_What you have to do_.
Each entry should be returned exactly as written, with no pictures carried over.
%%
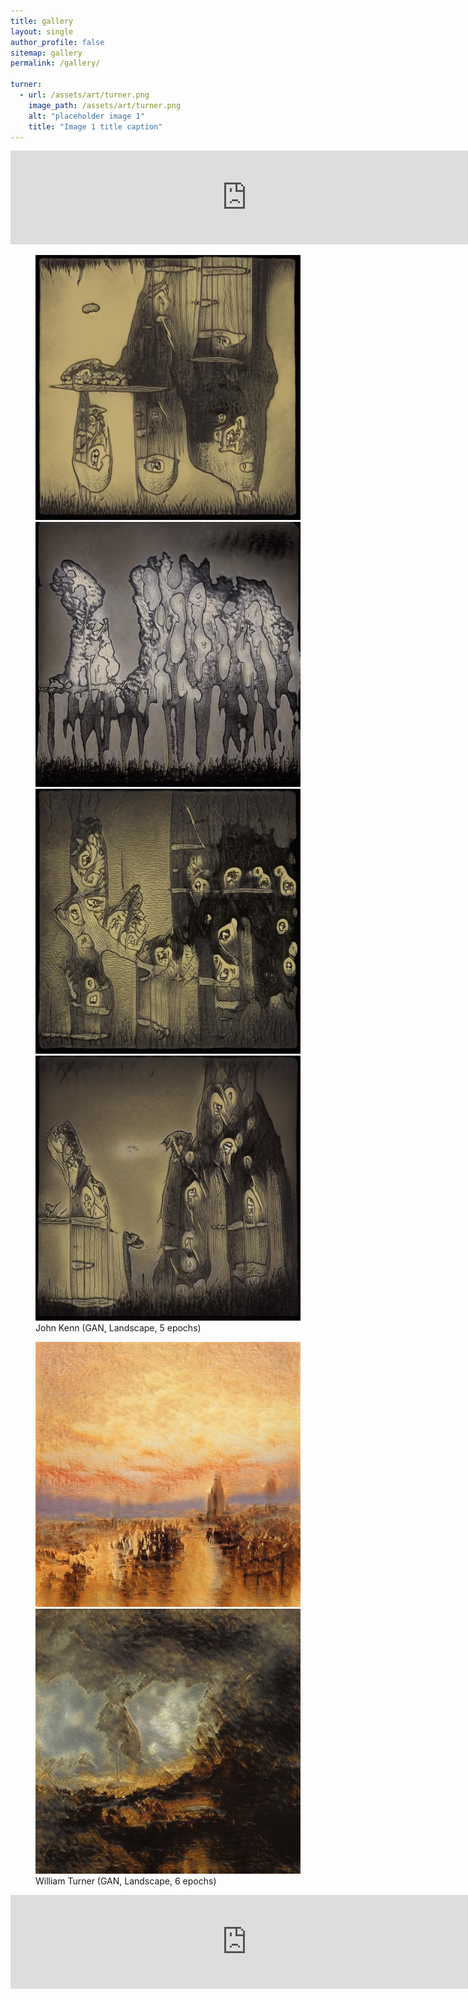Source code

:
 ```yaml
---
title: gallery
layout: single
author_profile: false
sitemap: gallery
permalink: /gallery/

turner:
  - url: /assets/art/turner.png
    image_path: /assets/art/turner.png
    alt: "placeholder image 1"
    title: "Image 1 title caption"
---
```


<iframe src="https://player.vimeo.com/video/497608185" 
    width="150%" 
    frameborder="0" 
    allow="autoplay; 
           fullscreen" allowfullscreen>
</iframe>

<figure class="half">
    <a href="/assets/art/kenn1.jpg"><img src="/assets/art/kenn1.jpg"></a>
    <a href="/assets/art/kenn2.jpg"><img src="/assets/art/kenn2.jpg"></a>
    <a href="/assets/art/kenn3.jpg"><img src="/assets/art/kenn3.jpg"></a>
    <a href="/assets/art/kenn4.jpg"><img src="/assets/art/kenn4.jpg"></a>
    <figcaption>John Kenn (GAN, Landscape, 5 epochs)</figcaption>
</figure>


<figure class="half">
    <a href="/assets/art/turner1.jpg"><img src="/assets/art/turner1.jpg"></a>
    <a href="/assets/art/turner2.jpg"><img src="/assets/art/turner2.jpg"></a>
    <figcaption>William Turner (GAN, Landscape, 6 epochs)</figcaption>
</figure>

<iframe src="https://player.vimeo.com/video/492414028" 
    width="150%" 
    frameborder="0" 
    allow="autoplay; 
           fullscreen" allowfullscreen>
</iframe>


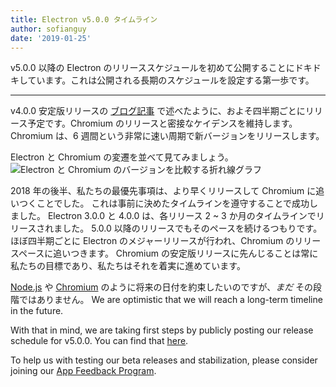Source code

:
 ```yaml
---
title: Electron v5.0.0 タイムライン
author: sofianguy
date: '2019-01-25'
---
```


v5.0.0 以降の Electron のリリーススケジュールを初めて公開することにドキドキしています。これは公開される長期のスケジュールを設定する第一歩です。

---

v4.0.0 安定版リリースの [ブログ記事](https://electronjs.org/blog/electron-4-0#whats-next) で述べたように、およそ四半期ごとにリリース予定です。Chromium のリリースと密接なケイデンスを維持します。 Chromium は、6 週間という非常に速い周期で新バージョンをリリースします。

Electron と Chromium の変遷を並べて見てみましょう。
<img src="https://user-images.githubusercontent.com/2138661/51714676-db167080-1fea-11e9-8f10-fab1aa51993e.png" alt="Electron と Chromium のバージョンを比較する折れ線グラフ" />

2018 年の後半、私たちの最優先事項は、より早くリリースして Chromium に追いつくことでした。 これは事前に決めたタイムラインを遵守することで成功しました。 Electron 3.0.0 と 4.0.0 は、各リリース 2 ~ 3 か月のタイムラインでリリースされました。 5.0.0 以降のリリースでもそのペースを続けるつもりです。 ほぼ四半期ごとに Electron のメジャーリリースが行われ、Chromium のリリースペースに追いつきます。 Chromium の安定版リリースに先んじることは常に私たちの目標であり、私たちはそれを着実に進めています。

[Node.js](https://github.com/nodejs/Release) や [Chromium](https://chromiumdash.appspot.com/schedule) のように将来の日付を約束したいのですが、_まだ_ その段階ではありません。 We are optimistic that we will reach a long-term timeline in the future.

With that in mind, we are taking first steps by publicly posting our release schedule for v5.0.0. You can find that [here](https://electronjs.org/docs/tutorial/electron-timelines).

To help us with testing our beta releases and stabilization, please consider joining our [App Feedback Program](https://electronjs.org/blog/app-feedback-program).
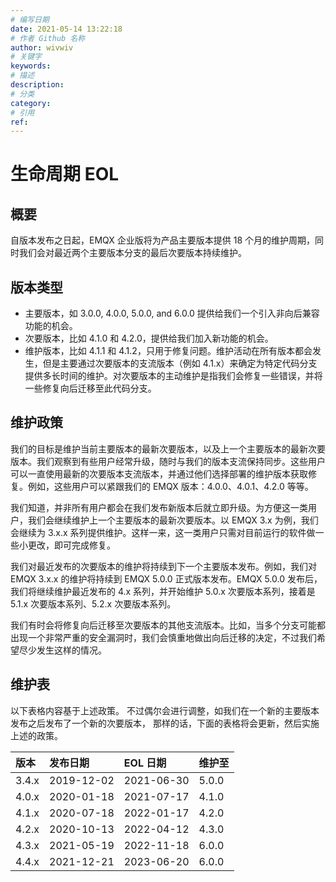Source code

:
 ```yaml
---
# 编写日期
date: 2021-05-14 13:22:18
# 作者 Github 名称
author: wivwiv
# 关键字
keywords:
# 描述
description:
# 分类
category: 
# 引用
ref:
---
```


# 生命周期 EOL

## 概要

自版本发布之日起，EMQX 企业版将为产品主要版本提供 18 个月的维护周期，同时我们会对最近两个主要版本分支的最后次要版本持续维护。

## 版本类型

- 主要版本，如 3.0.0, 4.0.0, 5.0.0, and 6.0.0 提供给我们一个引入非向后兼容功能的机会。
- 次要版本，比如 4.1.0 和 4.2.0，提供给我们加入新功能的机会。
- 维护版本，比如 4.1.1 和 4.1.2，只用于修复问题。维护活动在所有版本都会发生，但是主要通过次要版本的支流版本（例如 4.1.x）来确定为特定代码分支提供多长时间的维护。对次要版本的主动维护是指我们会修复一些错误，并将一些修复向后迁移至此代码分支。

## 维护政策

我们的目标是维护当前主要版本的最新次要版本，以及上一个主要版本的最新次要版本。我们观察到有些用户经常升级，随时与我们的版本支流保持同步。这些用户可以一直使用最新的次要版本支流版本，并通过他们选择部署的维护版本获取修复。例如，这些用户可以紧跟我们的 EMQX 版本：4.0.0、4.0.1、4.2.0 等等。

我们知道，并非所有用户都会在我们发布新版本后就立即升级。为方便这一类用户，我们会继续维护上一个主要版本的最新次要版本。以 EMQX 3.x 为例，我们会继续为 3.x.x 系列提供维护。这样一来，这一类用户只需对目前运行的软件做一些小更改，即可完成修复。

我们对最近发布的次要版本的维护将持续到下一个主要版本发布。例如，我们对 EMQX 3.x.x 的维护将持续到 EMQX 5.0.0 正式版本发布。EMQX 5.0.0 发布后，我们将继续维护最近发布的 4.x 系列，并开始维护 5.0.x 次要版本系列，接着是 5.1.x 次要版本系列、5.2.x 次要版本系列。

我们有时会将修复向后迁移至次要版本的其他支流版本。比如，当多个分支可能都出现一个非常严重的安全漏洞时，我们会慎重地做出向后迁移的决定，不过我们希望尽少发生这样的情况。

## 维护表

以下表格内容基于上述政策。 不过偶尔会进行调整，如我们在一个新的主要版本发布之后发布了一个新的次要版本， 那样的话，下面的表格将会更新，然后实施上述的政策。

| **版本** | **发布日期** | **EOL 日期** | **维护至** |
| :------- | :----------- | :----------- | :--------- |
| 3.4.x    | 2019-12-02   | 2021-06-30   | 5.0.0      |
| 4.0.x    | 2020-01-18   | 2021-07-17   | 4.1.0      |
| 4.1.x    | 2020-07-18   | 2022-01-17   | 4.2.0      |
| 4.2.x    | 2020-10-13   | 2022-04-12   | 4.3.0      |
| 4.3.x    | 2021-05-19   | 2022-11-18   | 6.0.0      |
| 4.4.x | 2021-12-21 | 2023-06-20 | 6.0.0 |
%%
_Written response_.
Source code

:
 ```yaml
---
title: gallery
layout: single
author_profile: false
sitemap: gallery
permalink: /gallery/

turner:
  - url: /assets/art/turner.png
    image_path: /assets/art/turner.png
    alt: "placeholder image 1"
    title: "Image 1 title caption"
---
```


<iframe src="https://player.vimeo.com/video/497608185" 
    width="150%" 
    frameborder="0" 
    allow="autoplay; 
           fullscreen" allowfullscreen>
</iframe>

<figure class="half">
    <a href="/assets/art/kenn1.jpg"><img src="/assets/art/kenn1.jpg"></a>
    <a href="/assets/art/kenn2.jpg"><img src="/assets/art/kenn2.jpg"></a>
    <a href="/assets/art/kenn3.jpg"><img src="/assets/art/kenn3.jpg"></a>
    <a href="/assets/art/kenn4.jpg"><img src="/assets/art/kenn4.jpg"></a>
    <figcaption>John Kenn (GAN, Landscape, 5 epochs)</figcaption>
</figure>


<figure class="half">
    <a href="/assets/art/turner1.jpg"><img src="/assets/art/turner1.jpg"></a>
    <a href="/assets/art/turner2.jpg"><img src="/assets/art/turner2.jpg"></a>
    <figcaption>William Turner (GAN, Landscape, 6 epochs)</figcaption>
</figure>

<iframe src="https://player.vimeo.com/video/492414028" 
    width="150%" 
    frameborder="0" 
    allow="autoplay; 
           fullscreen" allowfullscreen>
</iframe>


Source code

:
 ```yaml
---
title: Electron v5.0.0 タイムライン
author: sofianguy
date: '2019-01-25'
---
```


v5.0.0 以降の Electron のリリーススケジュールを初めて公開することにドキドキしています。これは公開される長期のスケジュールを設定する第一歩です。

---

v4.0.0 安定版リリースの [ブログ記事](https://electronjs.org/blog/electron-4-0#whats-next) で述べたように、およそ四半期ごとにリリース予定です。Chromium のリリースと密接なケイデンスを維持します。 Chromium は、6 週間という非常に速い周期で新バージョンをリリースします。

Electron と Chromium の変遷を並べて見てみましょう。
<img src="https://user-images.githubusercontent.com/2138661/51714676-db167080-1fea-11e9-8f10-fab1aa51993e.png" alt="Electron と Chromium のバージョンを比較する折れ線グラフ" />

2018 年の後半、私たちの最優先事項は、より早くリリースして Chromium に追いつくことでした。 これは事前に決めたタイムラインを遵守することで成功しました。 Electron 3.0.0 と 4.0.0 は、各リリース 2 ~ 3 か月のタイムラインでリリースされました。 5.0.0 以降のリリースでもそのペースを続けるつもりです。 ほぼ四半期ごとに Electron のメジャーリリースが行われ、Chromium のリリースペースに追いつきます。 Chromium の安定版リリースに先んじることは常に私たちの目標であり、私たちはそれを着実に進めています。

[Node.js](https://github.com/nodejs/Release) や [Chromium](https://chromiumdash.appspot.com/schedule) のように将来の日付を約束したいのですが、_まだ_ その段階ではありません。 We are optimistic that we will reach a long-term timeline in the future.

With that in mind, we are taking first steps by publicly posting our release schedule for v5.0.0. You can find that [here](https://electronjs.org/docs/tutorial/electron-timelines).

To help us with testing our beta releases and stabilization, please consider joining our [App Feedback Program](https://electronjs.org/blog/app-feedback-program).
Source code

:
 ```yaml
---
# 编写日期
date: 2021-05-14 13:22:18
# 作者 Github 名称
author: wivwiv
# 关键字
keywords:
# 描述
description:
# 分类
category: 
# 引用
ref:
---
```


# 生命周期 EOL

## 概要

自版本发布之日起，EMQX 企业版将为产品主要版本提供 18 个月的维护周期，同时我们会对最近两个主要版本分支的最后次要版本持续维护。

## 版本类型

- 主要版本，如 3.0.0, 4.0.0, 5.0.0, and 6.0.0 提供给我们一个引入非向后兼容功能的机会。
- 次要版本，比如 4.1.0 和 4.2.0，提供给我们加入新功能的机会。
- 维护版本，比如 4.1.1 和 4.1.2，只用于修复问题。维护活动在所有版本都会发生，但是主要通过次要版本的支流版本（例如 4.1.x）来确定为特定代码分支提供多长时间的维护。对次要版本的主动维护是指我们会修复一些错误，并将一些修复向后迁移至此代码分支。

## 维护政策

我们的目标是维护当前主要版本的最新次要版本，以及上一个主要版本的最新次要版本。我们观察到有些用户经常升级，随时与我们的版本支流保持同步。这些用户可以一直使用最新的次要版本支流版本，并通过他们选择部署的维护版本获取修复。例如，这些用户可以紧跟我们的 EMQX 版本：4.0.0、4.0.1、4.2.0 等等。

我们知道，并非所有用户都会在我们发布新版本后就立即升级。为方便这一类用户，我们会继续维护上一个主要版本的最新次要版本。以 EMQX 3.x 为例，我们会继续为 3.x.x 系列提供维护。这样一来，这一类用户只需对目前运行的软件做一些小更改，即可完成修复。

我们对最近发布的次要版本的维护将持续到下一个主要版本发布。例如，我们对 EMQX 3.x.x 的维护将持续到 EMQX 5.0.0 正式版本发布。EMQX 5.0.0 发布后，我们将继续维护最近发布的 4.x 系列，并开始维护 5.0.x 次要版本系列，接着是 5.1.x 次要版本系列、5.2.x 次要版本系列。

我们有时会将修复向后迁移至次要版本的其他支流版本。比如，当多个分支可能都出现一个非常严重的安全漏洞时，我们会慎重地做出向后迁移的决定，不过我们希望尽少发生这样的情况。

## 维护表

以下表格内容基于上述政策。 不过偶尔会进行调整，如我们在一个新的主要版本发布之后发布了一个新的次要版本， 那样的话，下面的表格将会更新，然后实施上述的政策。

| **版本** | **发布日期** | **EOL 日期** | **维护至** |
| :------- | :----------- | :----------- | :--------- |
| 3.4.x    | 2019-12-02   | 2021-06-30   | 5.0.0      |
| 4.0.x    | 2020-01-18   | 2021-07-17   | 4.1.0      |
| 4.1.x    | 2020-07-18   | 2022-01-17   | 4.2.0      |
| 4.2.x    | 2020-10-13   | 2022-04-12   | 4.3.0      |
| 4.3.x    | 2021-05-19   | 2022-11-18   | 6.0.0      |
| 4.4.x | 2021-12-21 | 2023-06-20 | 6.0.0 |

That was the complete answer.